### Aim of the exercise
Return every record below exactly as written, but leave out the pictures.

***

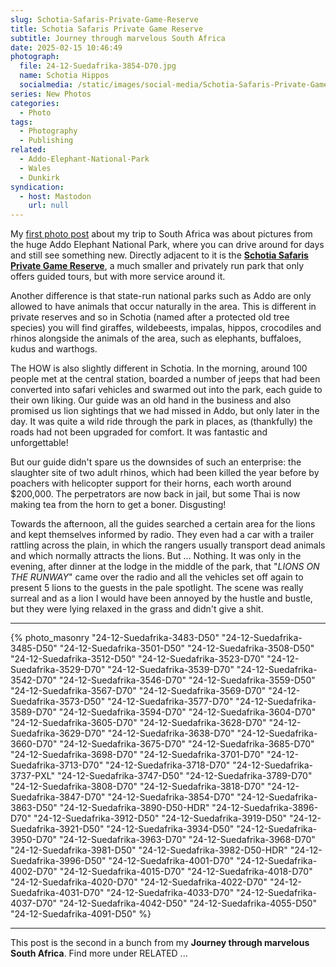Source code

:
 ```yaml
---
slug: Schotia-Safaris-Private-Game-Reserve
title: Schotia Safaris Private Game Reserve
subtitle: Journey through marvelous South Africa
date: 2025-02-15 10:46:49
photograph:
  file: 24-12-Suedafrika-3854-D70.jpg
  name: Schotia Hippos
  socialmedia: /static/images/social-media/Schotia-Safaris-Private-Game-Reserve.png
series: New Photos
categories:
  - Photo
tags:
  - Photography
  - Publishing
related:
  - Addo-Elephant-National-Park
  - Wales
  - Dunkirk
syndication:
  - host: Mastodon
    url: null
---
```


My [first photo post](/post/Addo-Elephant-National-Park) about my trip to South Africa was about pictures from the huge Addo Elephant National Park, where you can drive around for days and still see something new. Directly adjacent to it is the [**Schotia Safaris Private Game Reserve**](https://www.schotiasafaris.co.za/), a much smaller and privately run park that only offers guided tours, but with more service around it.

Another difference is that state-run national parks such as Addo are only allowed to have animals that occur naturally in the area. This is different in private reserves and so in Schotia (named after a protected old tree species) you will find giraffes, wildebeests, impalas, hippos, crocodiles and rhinos alongside the animals of the area, such as elephants, buffaloes, kudus and warthogs.

<!-- more -->

The HOW is also slightly different in Schotia. In the morning, around 100 people met at the central station, boarded a number of jeeps that had been converted into safari vehicles and swarmed out into the park, each guide to their own liking. Our guide was an old hand in the business and also promised us lion sightings that we had missed in Addo, but only later in the day. It was quite a wild ride through the park in places, as (thankfully) the roads had not been upgraded for comfort. It was fantastic and unforgettable!

But our guide didn't spare us the downsides of such an enterprise: the slaughter site of two adult rhinos, which had been killed the year before by poachers with helicopter support for their horns, each worth around $200,000. The perpetrators are now back in jail, but some Thai is now making tea from the horn to get a boner. Disgusting!

Towards the afternoon, all the guides searched a certain area for the lions and kept themselves informed by radio. They even had a car with a trailer rattling across the plain, in which the rangers usually transport dead animals and which normally attracts the lions. But ... Nothing. It was only in the evening, after dinner at the lodge in the middle of the park, that "*LIONS ON THE RUNWAY*" came over the radio and all the vehicles set off again to present 5 lions to the guests in the pale spotlight. The scene was really surreal and as a lion I would have been annoyed by the hustle and bustle, but they were lying relaxed in the grass and didn't give a shit.

---

{% photo_masonry
  "24-12-Suedafrika-3483-D50"
  "24-12-Suedafrika-3485-D50"
  "24-12-Suedafrika-3501-D50"
  "24-12-Suedafrika-3508-D50"
  "24-12-Suedafrika-3512-D50"
  "24-12-Suedafrika-3523-D70"
  "24-12-Suedafrika-3529-D70"
  "24-12-Suedafrika-3539-D70"
  "24-12-Suedafrika-3542-D70"
  "24-12-Suedafrika-3546-D70"
  "24-12-Suedafrika-3559-D50"
  "24-12-Suedafrika-3567-D70"
  "24-12-Suedafrika-3569-D70"
  "24-12-Suedafrika-3573-D50"
  "24-12-Suedafrika-3577-D70"
  "24-12-Suedafrika-3589-D70"
  "24-12-Suedafrika-3594-D70"
  "24-12-Suedafrika-3604-D70"
  "24-12-Suedafrika-3605-D70"
  "24-12-Suedafrika-3628-D70"
  "24-12-Suedafrika-3629-D70"
  "24-12-Suedafrika-3638-D70"
  "24-12-Suedafrika-3660-D70"
  "24-12-Suedafrika-3675-D70"
  "24-12-Suedafrika-3685-D70"
  "24-12-Suedafrika-3698-D70"
  "24-12-Suedafrika-3701-D70"
  "24-12-Suedafrika-3713-D70"
  "24-12-Suedafrika-3718-D70"
  "24-12-Suedafrika-3737-PXL"
  "24-12-Suedafrika-3747-D50"
  "24-12-Suedafrika-3789-D70"
  "24-12-Suedafrika-3808-D70"
  "24-12-Suedafrika-3818-D70"
  "24-12-Suedafrika-3847-D70"
  "24-12-Suedafrika-3854-D70"
  "24-12-Suedafrika-3863-D50"
  "24-12-Suedafrika-3890-D50-HDR"
  "24-12-Suedafrika-3896-D70"
  "24-12-Suedafrika-3912-D50"
  "24-12-Suedafrika-3919-D50"
  "24-12-Suedafrika-3921-D50"
  "24-12-Suedafrika-3934-D50"
  "24-12-Suedafrika-3950-D70"
  "24-12-Suedafrika-3963-D70"
  "24-12-Suedafrika-3968-D70"
  "24-12-Suedafrika-3981-D50"
  "24-12-Suedafrika-3982-D50-HDR"
  "24-12-Suedafrika-3996-D50"
  "24-12-Suedafrika-4001-D70"
  "24-12-Suedafrika-4002-D70"
  "24-12-Suedafrika-4015-D70"
  "24-12-Suedafrika-4018-D70"
  "24-12-Suedafrika-4020-D70"
  "24-12-Suedafrika-4022-D70"
  "24-12-Suedafrika-4031-D70"
  "24-12-Suedafrika-4033-D70"
  "24-12-Suedafrika-4037-D70"
  "24-12-Suedafrika-4042-D50"
  "24-12-Suedafrika-4055-D50"
  "24-12-Suedafrika-4091-D50"
%}

---

This post is the second in a bunch from my **Journey through marvelous South Africa**. Find more under RELATED ...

***

### Exercise solution
Source code

:
 ```yaml
---
slug: Schotia-Safaris-Private-Game-Reserve
title: Schotia Safaris Private Game Reserve
subtitle: Journey through marvelous South Africa
date: 2025-02-15 10:46:49
photograph:
  file: 24-12-Suedafrika-3854-D70.jpg
  name: Schotia Hippos
  socialmedia: /static/images/social-media/Schotia-Safaris-Private-Game-Reserve.png
series: New Photos
categories:
  - Photo
tags:
  - Photography
  - Publishing
related:
  - Addo-Elephant-National-Park
  - Wales
  - Dunkirk
syndication:
  - host: Mastodon
    url: null
---
```


My [first photo post](/post/Addo-Elephant-National-Park) about my trip to South Africa was about pictures from the huge Addo Elephant National Park, where you can drive around for days and still see something new. Directly adjacent to it is the [**Schotia Safaris Private Game Reserve**](https://www.schotiasafaris.co.za/), a much smaller and privately run park that only offers guided tours, but with more service around it.

Another difference is that state-run national parks such as Addo are only allowed to have animals that occur naturally in the area. This is different in private reserves and so in Schotia (named after a protected old tree species) you will find giraffes, wildebeests, impalas, hippos, crocodiles and rhinos alongside the animals of the area, such as elephants, buffaloes, kudus and warthogs.

<!-- more -->

The HOW is also slightly different in Schotia. In the morning, around 100 people met at the central station, boarded a number of jeeps that had been converted into safari vehicles and swarmed out into the park, each guide to their own liking. Our guide was an old hand in the business and also promised us lion sightings that we had missed in Addo, but only later in the day. It was quite a wild ride through the park in places, as (thankfully) the roads had not been upgraded for comfort. It was fantastic and unforgettable!

But our guide didn't spare us the downsides of such an enterprise: the slaughter site of two adult rhinos, which had been killed the year before by poachers with helicopter support for their horns, each worth around $200,000. The perpetrators are now back in jail, but some Thai is now making tea from the horn to get a boner. Disgusting!

Towards the afternoon, all the guides searched a certain area for the lions and kept themselves informed by radio. They even had a car with a trailer rattling across the plain, in which the rangers usually transport dead animals and which normally attracts the lions. But ... Nothing. It was only in the evening, after dinner at the lodge in the middle of the park, that "*LIONS ON THE RUNWAY*" came over the radio and all the vehicles set off again to present 5 lions to the guests in the pale spotlight. The scene was really surreal and as a lion I would have been annoyed by the hustle and bustle, but they were lying relaxed in the grass and didn't give a shit.

---

{% photo_masonry
  "24-12-Suedafrika-3483-D50"
  "24-12-Suedafrika-3485-D50"
  "24-12-Suedafrika-3501-D50"
  "24-12-Suedafrika-3508-D50"
  "24-12-Suedafrika-3512-D50"
  "24-12-Suedafrika-3523-D70"
  "24-12-Suedafrika-3529-D70"
  "24-12-Suedafrika-3539-D70"
  "24-12-Suedafrika-3542-D70"
  "24-12-Suedafrika-3546-D70"
  "24-12-Suedafrika-3559-D50"
  "24-12-Suedafrika-3567-D70"
  "24-12-Suedafrika-3569-D70"
  "24-12-Suedafrika-3573-D50"
  "24-12-Suedafrika-3577-D70"
  "24-12-Suedafrika-3589-D70"
  "24-12-Suedafrika-3594-D70"
  "24-12-Suedafrika-3604-D70"
  "24-12-Suedafrika-3605-D70"
  "24-12-Suedafrika-3628-D70"
  "24-12-Suedafrika-3629-D70"
  "24-12-Suedafrika-3638-D70"
  "24-12-Suedafrika-3660-D70"
  "24-12-Suedafrika-3675-D70"
  "24-12-Suedafrika-3685-D70"
  "24-12-Suedafrika-3698-D70"
  "24-12-Suedafrika-3701-D70"
  "24-12-Suedafrika-3713-D70"
  "24-12-Suedafrika-3718-D70"
  "24-12-Suedafrika-3737-PXL"
  "24-12-Suedafrika-3747-D50"
  "24-12-Suedafrika-3789-D70"
  "24-12-Suedafrika-3808-D70"
  "24-12-Suedafrika-3818-D70"
  "24-12-Suedafrika-3847-D70"
  "24-12-Suedafrika-3854-D70"
  "24-12-Suedafrika-3863-D50"
  "24-12-Suedafrika-3890-D50-HDR"
  "24-12-Suedafrika-3896-D70"
  "24-12-Suedafrika-3912-D50"
  "24-12-Suedafrika-3919-D50"
  "24-12-Suedafrika-3921-D50"
  "24-12-Suedafrika-3934-D50"
  "24-12-Suedafrika-3950-D70"
  "24-12-Suedafrika-3963-D70"
  "24-12-Suedafrika-3968-D70"
  "24-12-Suedafrika-3981-D50"
  "24-12-Suedafrika-3982-D50-HDR"
  "24-12-Suedafrika-3996-D50"
  "24-12-Suedafrika-4001-D70"
  "24-12-Suedafrika-4002-D70"
  "24-12-Suedafrika-4015-D70"
  "24-12-Suedafrika-4018-D70"
  "24-12-Suedafrika-4020-D70"
  "24-12-Suedafrika-4022-D70"
  "24-12-Suedafrika-4031-D70"
  "24-12-Suedafrika-4033-D70"
  "24-12-Suedafrika-4037-D70"
  "24-12-Suedafrika-4042-D50"
  "24-12-Suedafrika-4055-D50"
  "24-12-Suedafrika-4091-D50"
%}

---

This post is the second in a bunch from my **Journey through marvelous South Africa**. Find more under RELATED ...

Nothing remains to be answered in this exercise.